BEGIN TASK MATERIAL

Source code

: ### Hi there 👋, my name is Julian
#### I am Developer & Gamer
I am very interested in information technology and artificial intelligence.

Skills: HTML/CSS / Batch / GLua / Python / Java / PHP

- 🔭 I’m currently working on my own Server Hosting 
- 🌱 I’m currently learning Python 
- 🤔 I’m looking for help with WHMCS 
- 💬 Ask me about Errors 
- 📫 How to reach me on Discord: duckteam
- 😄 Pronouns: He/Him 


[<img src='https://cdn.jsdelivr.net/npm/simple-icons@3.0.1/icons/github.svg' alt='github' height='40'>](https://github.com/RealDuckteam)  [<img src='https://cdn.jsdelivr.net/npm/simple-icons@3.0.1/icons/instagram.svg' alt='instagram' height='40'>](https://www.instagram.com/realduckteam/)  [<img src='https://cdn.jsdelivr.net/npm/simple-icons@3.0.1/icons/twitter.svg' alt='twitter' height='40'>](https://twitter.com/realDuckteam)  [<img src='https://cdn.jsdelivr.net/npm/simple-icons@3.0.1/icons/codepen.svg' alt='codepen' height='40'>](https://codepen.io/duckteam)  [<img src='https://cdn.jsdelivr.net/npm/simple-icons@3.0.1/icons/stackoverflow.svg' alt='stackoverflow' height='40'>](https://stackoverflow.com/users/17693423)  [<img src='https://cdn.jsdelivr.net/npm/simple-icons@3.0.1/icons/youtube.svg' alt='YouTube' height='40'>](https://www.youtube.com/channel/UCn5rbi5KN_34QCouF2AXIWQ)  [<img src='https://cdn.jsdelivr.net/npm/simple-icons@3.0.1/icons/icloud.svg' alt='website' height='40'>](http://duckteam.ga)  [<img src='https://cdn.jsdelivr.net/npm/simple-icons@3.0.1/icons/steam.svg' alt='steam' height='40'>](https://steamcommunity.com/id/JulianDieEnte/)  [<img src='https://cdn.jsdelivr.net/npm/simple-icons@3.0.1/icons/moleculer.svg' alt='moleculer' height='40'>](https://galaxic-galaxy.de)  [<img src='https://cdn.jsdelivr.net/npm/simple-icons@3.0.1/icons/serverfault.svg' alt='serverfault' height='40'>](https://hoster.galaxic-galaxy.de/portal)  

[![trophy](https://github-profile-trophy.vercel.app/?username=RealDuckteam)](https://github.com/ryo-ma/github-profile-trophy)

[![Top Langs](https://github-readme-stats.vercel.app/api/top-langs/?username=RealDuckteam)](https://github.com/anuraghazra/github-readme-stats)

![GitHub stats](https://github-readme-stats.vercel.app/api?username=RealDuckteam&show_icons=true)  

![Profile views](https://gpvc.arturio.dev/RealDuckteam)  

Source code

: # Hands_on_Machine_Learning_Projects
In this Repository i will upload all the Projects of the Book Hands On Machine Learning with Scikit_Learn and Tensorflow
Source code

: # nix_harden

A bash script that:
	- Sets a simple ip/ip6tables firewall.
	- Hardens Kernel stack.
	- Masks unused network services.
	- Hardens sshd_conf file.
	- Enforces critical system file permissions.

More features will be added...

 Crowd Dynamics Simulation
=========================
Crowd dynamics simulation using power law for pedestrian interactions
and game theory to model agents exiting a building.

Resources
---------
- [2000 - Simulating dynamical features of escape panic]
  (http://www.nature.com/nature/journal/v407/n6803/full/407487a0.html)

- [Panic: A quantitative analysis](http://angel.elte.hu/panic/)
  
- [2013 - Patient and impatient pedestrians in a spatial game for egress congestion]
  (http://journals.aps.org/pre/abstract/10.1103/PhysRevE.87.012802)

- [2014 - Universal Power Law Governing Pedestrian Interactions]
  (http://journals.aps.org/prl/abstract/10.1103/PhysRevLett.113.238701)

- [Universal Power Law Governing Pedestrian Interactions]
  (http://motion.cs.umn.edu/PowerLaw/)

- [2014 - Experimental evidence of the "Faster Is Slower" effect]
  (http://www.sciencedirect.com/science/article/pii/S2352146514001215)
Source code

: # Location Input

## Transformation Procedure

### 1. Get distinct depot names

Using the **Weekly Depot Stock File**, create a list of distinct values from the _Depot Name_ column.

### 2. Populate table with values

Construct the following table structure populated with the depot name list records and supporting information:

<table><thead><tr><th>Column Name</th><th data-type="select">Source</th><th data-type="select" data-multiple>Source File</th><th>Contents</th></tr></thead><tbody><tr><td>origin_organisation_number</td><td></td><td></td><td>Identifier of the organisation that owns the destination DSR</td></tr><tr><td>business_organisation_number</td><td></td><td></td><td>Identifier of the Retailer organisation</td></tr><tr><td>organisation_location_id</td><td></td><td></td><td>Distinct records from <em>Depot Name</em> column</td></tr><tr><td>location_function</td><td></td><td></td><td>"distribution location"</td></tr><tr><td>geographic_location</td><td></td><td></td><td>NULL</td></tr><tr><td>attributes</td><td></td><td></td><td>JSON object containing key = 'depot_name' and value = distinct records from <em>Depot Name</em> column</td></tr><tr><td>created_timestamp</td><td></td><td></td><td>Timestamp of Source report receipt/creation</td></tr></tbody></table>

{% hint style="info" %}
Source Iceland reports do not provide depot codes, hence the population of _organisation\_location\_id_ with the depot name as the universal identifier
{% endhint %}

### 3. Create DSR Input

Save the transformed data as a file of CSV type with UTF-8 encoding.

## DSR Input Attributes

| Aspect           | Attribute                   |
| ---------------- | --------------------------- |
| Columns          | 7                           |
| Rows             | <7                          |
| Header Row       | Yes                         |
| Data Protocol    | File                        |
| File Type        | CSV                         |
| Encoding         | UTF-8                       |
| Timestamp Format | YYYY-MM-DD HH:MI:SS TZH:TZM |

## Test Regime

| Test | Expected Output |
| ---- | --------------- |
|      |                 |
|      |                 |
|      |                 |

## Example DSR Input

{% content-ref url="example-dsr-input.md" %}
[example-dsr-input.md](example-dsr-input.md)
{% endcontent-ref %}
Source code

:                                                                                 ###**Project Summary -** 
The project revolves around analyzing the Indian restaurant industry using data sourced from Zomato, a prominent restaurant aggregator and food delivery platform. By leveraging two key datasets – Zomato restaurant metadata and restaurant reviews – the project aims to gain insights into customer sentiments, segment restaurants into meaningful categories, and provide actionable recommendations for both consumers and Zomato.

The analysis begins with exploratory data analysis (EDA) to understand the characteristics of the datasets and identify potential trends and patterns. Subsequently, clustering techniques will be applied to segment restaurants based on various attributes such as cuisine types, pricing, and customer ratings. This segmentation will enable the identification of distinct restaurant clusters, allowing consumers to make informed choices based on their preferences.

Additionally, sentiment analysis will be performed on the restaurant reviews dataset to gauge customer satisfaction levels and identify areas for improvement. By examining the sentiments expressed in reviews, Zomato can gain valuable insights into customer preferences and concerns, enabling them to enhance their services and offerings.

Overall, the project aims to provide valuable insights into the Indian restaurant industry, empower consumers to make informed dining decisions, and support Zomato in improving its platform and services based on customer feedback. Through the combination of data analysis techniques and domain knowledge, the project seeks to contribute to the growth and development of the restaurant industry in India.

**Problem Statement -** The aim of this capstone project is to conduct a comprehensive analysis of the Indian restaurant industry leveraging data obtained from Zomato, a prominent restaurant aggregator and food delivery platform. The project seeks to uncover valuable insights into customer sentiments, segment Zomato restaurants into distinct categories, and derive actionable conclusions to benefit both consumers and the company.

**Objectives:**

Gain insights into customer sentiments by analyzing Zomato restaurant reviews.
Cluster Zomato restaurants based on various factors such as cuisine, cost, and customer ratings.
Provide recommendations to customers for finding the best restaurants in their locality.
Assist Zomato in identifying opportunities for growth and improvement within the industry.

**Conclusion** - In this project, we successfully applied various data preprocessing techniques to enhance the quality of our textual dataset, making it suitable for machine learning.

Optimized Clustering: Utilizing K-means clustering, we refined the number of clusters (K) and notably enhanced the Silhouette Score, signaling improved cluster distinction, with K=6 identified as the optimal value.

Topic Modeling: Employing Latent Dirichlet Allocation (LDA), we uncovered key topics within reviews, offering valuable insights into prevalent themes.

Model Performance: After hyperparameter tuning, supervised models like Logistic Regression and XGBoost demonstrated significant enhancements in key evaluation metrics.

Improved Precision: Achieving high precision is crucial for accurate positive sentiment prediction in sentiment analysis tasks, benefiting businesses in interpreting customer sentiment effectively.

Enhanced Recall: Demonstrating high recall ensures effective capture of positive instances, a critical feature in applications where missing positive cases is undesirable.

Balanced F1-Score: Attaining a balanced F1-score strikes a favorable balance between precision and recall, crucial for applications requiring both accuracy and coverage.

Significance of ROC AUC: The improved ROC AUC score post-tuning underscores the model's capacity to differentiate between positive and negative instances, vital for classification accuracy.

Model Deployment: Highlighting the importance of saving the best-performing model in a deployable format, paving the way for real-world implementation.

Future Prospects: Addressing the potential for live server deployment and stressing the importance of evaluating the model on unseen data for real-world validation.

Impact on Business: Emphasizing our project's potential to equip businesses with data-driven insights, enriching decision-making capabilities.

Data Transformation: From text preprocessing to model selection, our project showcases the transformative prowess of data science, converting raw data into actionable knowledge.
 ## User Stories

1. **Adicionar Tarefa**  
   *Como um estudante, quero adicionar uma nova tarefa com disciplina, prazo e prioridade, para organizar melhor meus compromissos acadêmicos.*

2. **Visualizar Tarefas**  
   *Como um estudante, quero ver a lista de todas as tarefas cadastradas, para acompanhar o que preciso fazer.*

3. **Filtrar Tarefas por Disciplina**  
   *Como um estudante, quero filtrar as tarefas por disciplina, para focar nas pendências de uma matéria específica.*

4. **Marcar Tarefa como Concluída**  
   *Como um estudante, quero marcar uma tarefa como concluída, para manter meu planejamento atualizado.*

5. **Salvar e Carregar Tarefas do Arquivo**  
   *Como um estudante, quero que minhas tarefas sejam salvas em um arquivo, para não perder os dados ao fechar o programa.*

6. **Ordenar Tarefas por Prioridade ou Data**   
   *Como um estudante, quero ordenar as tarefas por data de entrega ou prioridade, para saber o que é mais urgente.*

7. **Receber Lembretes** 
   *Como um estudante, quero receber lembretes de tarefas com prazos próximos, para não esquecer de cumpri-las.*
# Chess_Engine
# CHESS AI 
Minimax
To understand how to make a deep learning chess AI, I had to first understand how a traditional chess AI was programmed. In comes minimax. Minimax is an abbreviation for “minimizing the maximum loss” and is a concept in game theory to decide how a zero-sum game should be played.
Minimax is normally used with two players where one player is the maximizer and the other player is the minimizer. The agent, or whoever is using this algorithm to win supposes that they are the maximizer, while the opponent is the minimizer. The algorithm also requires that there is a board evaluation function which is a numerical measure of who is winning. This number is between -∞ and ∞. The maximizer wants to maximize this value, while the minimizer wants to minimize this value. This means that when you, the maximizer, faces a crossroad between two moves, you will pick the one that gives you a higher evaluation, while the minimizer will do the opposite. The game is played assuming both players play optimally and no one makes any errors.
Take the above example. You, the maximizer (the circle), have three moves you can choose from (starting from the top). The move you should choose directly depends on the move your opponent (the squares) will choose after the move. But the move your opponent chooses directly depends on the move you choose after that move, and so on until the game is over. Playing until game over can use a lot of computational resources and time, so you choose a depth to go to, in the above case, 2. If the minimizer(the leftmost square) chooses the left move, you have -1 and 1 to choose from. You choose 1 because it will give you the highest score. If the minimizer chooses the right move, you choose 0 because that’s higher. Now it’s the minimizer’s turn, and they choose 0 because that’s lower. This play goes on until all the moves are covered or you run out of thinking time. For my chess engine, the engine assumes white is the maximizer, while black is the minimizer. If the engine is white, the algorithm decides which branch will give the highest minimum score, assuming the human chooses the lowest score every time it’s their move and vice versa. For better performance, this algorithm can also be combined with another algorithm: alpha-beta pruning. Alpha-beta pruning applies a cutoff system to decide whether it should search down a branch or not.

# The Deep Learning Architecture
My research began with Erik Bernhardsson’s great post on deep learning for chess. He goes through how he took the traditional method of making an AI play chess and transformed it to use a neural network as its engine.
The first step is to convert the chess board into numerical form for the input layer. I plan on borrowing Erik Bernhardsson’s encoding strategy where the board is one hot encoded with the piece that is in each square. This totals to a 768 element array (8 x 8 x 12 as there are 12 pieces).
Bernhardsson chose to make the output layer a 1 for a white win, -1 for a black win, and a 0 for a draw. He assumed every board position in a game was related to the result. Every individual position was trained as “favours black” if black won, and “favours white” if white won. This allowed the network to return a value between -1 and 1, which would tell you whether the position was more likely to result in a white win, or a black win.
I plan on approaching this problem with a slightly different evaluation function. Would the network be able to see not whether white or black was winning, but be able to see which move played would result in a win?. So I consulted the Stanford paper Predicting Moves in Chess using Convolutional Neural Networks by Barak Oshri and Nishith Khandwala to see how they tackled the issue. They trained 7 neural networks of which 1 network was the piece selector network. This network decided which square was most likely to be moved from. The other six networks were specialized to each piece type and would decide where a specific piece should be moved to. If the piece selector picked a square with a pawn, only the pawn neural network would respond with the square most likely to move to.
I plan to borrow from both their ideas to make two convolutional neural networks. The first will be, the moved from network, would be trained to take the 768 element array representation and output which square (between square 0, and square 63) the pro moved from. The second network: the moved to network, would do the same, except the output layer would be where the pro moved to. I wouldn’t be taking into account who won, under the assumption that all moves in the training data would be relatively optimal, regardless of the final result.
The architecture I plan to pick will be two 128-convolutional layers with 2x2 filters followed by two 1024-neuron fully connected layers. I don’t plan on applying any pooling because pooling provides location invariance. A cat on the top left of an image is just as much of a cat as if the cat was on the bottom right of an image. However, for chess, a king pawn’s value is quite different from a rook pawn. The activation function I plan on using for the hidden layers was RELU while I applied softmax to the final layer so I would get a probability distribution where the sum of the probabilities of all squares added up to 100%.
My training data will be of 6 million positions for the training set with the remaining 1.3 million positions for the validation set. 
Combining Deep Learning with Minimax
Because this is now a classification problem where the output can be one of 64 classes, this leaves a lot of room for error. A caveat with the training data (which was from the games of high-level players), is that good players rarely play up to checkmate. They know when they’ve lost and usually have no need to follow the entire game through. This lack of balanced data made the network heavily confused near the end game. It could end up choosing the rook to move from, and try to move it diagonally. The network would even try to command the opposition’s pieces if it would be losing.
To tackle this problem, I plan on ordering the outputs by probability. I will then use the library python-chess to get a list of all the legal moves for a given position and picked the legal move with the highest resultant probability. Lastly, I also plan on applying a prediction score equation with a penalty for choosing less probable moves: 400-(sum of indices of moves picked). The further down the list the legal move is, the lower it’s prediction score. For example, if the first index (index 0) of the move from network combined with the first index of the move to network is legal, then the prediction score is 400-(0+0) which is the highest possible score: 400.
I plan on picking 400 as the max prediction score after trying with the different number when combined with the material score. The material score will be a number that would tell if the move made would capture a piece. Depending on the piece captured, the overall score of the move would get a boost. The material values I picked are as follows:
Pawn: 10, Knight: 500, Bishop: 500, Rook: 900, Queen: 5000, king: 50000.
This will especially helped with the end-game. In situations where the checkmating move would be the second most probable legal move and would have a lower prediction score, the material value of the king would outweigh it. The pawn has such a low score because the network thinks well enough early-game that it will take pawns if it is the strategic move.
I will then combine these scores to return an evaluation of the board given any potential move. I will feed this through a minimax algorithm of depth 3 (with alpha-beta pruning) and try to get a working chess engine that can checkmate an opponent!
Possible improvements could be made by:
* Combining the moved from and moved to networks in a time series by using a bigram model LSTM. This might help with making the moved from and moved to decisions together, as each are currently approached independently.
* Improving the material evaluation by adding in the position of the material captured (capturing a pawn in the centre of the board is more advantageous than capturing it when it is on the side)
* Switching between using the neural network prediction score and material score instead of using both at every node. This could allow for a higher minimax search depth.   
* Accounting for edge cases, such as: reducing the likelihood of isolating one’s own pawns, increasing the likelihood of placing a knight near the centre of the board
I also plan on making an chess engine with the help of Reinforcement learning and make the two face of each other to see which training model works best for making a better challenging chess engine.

END TASK MATERIAL

### WHAT THE EXERCISE ASKS
What is needed is a verbatim copy of every line in the records above from the one containing "# Chess_Engine" down to the one containing "Minimax is normally", both included, and nothing more.

### ANSWER BOX
# Chess_Engine
# CHESS AI 
Minimax
To understand how to make a deep learning chess AI, I had to first understand how a traditional chess AI was programmed. In comes minimax. Minimax is an abbreviation for “minimizing the maximum loss” and is a concept in game theory to decide how a zero-sum game should be played.
Minimax is normally used with two players where one player is the maximizer and the other player is the minimizer. The agent, or whoever is using this algorithm to win supposes that they are the maximizer, while the opponent is the minimizer. The algorithm also requires that there is a board evaluation function which is a numerical measure of who is winning. This number is between -∞ and ∞. The maximizer wants to maximize this value, while the minimizer wants to minimize this value. This means that when you, the maximizer, faces a crossroad between two moves, you will pick the one that gives you a higher evaluation, while the minimizer will do the opposite. The game is played assuming both players play optimally and no one makes any errors.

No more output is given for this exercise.